#### [Exercise aim]
Please state how many lines in the records contain the string "that", with no words besides the number.

#### [Stored data]
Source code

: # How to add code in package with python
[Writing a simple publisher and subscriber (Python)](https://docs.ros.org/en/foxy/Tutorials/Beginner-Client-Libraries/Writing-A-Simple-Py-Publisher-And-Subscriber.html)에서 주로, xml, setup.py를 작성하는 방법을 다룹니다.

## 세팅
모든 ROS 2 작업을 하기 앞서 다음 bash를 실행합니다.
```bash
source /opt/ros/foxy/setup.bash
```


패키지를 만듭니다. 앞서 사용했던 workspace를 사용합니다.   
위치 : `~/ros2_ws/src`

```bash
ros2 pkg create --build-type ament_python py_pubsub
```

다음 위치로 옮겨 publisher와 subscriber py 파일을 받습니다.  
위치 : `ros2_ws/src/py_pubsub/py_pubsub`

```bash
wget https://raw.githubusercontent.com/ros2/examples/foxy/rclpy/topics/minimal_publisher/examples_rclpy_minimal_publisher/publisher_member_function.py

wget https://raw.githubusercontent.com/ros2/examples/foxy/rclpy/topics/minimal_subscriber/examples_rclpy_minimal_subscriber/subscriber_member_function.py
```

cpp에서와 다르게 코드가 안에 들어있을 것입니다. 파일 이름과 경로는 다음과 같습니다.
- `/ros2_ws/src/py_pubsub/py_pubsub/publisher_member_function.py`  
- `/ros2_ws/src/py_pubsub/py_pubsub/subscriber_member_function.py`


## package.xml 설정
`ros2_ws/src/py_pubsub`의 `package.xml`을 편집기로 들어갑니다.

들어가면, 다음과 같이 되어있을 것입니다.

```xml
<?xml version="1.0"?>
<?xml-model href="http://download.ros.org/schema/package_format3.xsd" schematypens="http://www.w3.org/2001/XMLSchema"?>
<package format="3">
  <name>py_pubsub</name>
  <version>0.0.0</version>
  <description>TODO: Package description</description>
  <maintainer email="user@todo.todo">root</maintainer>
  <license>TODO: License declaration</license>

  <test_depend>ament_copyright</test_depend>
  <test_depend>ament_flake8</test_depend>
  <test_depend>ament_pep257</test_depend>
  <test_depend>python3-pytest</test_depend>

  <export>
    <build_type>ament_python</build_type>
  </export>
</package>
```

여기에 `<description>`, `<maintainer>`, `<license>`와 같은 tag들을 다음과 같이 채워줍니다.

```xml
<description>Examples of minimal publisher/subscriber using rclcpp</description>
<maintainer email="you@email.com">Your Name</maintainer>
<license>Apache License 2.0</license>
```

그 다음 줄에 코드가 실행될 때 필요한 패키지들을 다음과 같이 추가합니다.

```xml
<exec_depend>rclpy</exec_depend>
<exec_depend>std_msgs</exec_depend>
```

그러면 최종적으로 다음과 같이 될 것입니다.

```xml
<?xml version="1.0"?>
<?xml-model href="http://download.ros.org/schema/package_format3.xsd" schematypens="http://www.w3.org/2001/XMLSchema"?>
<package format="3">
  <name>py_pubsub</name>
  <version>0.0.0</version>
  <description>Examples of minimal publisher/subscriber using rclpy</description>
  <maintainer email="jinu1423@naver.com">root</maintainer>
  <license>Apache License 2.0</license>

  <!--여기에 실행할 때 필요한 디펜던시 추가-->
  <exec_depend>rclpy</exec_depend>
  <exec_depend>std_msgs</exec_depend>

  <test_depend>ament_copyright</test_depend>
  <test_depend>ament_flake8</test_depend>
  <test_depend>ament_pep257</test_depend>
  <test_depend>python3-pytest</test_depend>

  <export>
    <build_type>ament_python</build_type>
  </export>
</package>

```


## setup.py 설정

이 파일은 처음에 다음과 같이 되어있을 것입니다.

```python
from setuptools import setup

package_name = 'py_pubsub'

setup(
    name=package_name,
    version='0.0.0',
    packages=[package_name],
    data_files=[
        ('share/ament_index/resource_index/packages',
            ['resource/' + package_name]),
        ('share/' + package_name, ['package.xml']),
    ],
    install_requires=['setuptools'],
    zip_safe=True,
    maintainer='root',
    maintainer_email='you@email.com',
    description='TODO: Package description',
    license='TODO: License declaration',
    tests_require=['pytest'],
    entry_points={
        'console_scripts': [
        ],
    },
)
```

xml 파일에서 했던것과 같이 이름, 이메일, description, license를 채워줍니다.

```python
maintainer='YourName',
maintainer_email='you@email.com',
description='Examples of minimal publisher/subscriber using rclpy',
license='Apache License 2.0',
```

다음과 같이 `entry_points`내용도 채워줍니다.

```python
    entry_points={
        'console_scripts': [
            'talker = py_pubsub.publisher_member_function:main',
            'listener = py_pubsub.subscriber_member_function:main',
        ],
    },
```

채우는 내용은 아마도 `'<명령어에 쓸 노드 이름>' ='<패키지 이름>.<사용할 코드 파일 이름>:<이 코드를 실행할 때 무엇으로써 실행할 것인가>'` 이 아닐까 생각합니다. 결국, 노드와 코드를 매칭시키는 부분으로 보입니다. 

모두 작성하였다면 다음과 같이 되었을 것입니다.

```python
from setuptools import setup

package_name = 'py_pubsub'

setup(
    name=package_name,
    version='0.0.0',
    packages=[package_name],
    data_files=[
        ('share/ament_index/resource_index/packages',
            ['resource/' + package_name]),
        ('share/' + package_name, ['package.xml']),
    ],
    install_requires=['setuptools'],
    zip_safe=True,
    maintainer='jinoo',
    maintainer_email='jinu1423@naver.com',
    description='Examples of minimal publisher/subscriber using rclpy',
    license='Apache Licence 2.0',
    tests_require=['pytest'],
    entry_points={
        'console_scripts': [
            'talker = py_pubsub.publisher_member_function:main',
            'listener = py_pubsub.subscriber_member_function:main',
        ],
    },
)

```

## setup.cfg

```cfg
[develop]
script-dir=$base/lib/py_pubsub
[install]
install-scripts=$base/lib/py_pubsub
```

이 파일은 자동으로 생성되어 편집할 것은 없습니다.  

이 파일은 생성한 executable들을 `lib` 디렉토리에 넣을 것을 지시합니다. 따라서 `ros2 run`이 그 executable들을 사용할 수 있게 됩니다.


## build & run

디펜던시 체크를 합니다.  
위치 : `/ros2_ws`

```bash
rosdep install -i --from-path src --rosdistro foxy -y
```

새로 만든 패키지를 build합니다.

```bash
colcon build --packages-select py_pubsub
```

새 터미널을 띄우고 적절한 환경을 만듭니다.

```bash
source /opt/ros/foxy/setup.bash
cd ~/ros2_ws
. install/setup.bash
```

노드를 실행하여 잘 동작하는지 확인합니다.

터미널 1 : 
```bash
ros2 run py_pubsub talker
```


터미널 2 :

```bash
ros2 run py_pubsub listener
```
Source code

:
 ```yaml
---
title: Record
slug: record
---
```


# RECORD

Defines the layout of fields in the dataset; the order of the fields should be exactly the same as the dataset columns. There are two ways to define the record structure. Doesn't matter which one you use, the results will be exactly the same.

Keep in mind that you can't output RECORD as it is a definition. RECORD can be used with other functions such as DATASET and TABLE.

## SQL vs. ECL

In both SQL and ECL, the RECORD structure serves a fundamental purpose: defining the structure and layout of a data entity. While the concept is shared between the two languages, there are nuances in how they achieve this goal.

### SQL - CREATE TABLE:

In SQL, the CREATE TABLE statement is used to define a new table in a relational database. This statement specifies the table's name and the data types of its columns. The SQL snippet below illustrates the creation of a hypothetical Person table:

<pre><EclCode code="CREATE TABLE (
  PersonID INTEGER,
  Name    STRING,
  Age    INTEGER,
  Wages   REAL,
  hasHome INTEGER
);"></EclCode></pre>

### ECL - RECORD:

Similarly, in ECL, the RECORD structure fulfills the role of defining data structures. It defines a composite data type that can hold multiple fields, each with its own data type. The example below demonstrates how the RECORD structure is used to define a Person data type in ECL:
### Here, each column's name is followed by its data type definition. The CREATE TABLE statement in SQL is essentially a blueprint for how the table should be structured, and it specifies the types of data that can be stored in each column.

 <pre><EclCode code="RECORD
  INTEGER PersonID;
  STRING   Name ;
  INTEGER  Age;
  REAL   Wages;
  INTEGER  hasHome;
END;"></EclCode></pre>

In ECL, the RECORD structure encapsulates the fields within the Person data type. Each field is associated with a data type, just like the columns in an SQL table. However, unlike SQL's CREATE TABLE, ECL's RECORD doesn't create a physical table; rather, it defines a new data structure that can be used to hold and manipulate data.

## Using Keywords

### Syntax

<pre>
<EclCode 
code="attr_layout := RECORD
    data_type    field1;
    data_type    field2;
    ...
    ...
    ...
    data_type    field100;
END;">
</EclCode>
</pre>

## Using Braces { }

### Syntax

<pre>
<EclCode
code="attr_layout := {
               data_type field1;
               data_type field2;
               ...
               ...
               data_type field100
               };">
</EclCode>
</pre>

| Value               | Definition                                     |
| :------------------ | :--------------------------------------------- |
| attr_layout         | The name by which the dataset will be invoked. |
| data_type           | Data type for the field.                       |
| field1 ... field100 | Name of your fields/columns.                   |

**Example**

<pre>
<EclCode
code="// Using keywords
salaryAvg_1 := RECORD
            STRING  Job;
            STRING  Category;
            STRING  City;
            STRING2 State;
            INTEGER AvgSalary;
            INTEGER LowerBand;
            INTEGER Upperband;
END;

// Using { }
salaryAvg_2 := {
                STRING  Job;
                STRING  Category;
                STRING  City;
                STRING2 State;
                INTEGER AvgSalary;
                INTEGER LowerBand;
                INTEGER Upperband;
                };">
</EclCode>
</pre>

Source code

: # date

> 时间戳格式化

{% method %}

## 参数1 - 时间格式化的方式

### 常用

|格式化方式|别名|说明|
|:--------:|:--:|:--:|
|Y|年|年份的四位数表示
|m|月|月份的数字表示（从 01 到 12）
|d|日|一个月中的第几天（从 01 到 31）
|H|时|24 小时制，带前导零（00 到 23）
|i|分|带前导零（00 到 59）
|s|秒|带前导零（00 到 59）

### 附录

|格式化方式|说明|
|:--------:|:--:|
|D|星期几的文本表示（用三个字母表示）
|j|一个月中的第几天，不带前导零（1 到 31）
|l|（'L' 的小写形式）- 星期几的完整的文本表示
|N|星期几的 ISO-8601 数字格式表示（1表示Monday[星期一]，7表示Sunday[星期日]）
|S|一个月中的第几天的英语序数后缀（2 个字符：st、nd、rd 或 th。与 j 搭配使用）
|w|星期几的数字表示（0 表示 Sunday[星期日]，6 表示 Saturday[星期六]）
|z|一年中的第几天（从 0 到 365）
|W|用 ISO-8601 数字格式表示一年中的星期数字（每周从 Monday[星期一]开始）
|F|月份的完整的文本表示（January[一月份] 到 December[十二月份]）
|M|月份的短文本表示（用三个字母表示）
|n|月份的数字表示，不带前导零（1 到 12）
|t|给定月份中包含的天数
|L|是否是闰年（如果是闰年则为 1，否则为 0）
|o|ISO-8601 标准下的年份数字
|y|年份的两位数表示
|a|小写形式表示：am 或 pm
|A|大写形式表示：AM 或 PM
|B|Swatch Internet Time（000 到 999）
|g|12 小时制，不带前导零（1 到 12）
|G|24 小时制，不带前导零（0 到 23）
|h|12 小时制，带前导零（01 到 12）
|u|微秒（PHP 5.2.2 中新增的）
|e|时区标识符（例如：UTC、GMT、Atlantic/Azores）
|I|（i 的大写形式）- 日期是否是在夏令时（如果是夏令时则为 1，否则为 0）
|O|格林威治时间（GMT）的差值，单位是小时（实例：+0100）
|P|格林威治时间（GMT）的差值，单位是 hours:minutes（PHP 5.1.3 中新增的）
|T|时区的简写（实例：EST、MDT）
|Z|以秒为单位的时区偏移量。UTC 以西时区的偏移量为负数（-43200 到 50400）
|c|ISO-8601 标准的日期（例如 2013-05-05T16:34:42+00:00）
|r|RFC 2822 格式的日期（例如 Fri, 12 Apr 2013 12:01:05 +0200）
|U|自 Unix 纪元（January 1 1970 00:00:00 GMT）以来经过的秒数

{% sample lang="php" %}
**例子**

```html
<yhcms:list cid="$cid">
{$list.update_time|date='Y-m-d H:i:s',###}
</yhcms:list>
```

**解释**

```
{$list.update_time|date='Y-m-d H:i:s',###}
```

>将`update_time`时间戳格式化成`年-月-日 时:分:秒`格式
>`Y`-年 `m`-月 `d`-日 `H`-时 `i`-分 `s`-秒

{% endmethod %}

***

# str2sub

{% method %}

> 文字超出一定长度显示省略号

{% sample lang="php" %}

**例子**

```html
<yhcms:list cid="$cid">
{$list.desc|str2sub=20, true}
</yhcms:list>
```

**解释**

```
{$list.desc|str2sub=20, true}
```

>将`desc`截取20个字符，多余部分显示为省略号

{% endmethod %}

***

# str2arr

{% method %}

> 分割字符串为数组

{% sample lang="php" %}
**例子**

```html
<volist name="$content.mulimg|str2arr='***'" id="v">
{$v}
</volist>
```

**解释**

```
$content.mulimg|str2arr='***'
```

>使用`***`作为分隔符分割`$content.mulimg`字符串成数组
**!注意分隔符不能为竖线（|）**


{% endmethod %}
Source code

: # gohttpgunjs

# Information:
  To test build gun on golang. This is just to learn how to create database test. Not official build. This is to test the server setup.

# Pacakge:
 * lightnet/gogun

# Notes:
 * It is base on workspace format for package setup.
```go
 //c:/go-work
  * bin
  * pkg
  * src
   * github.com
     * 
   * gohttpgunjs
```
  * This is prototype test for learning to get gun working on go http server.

#### [Exercise solution]
4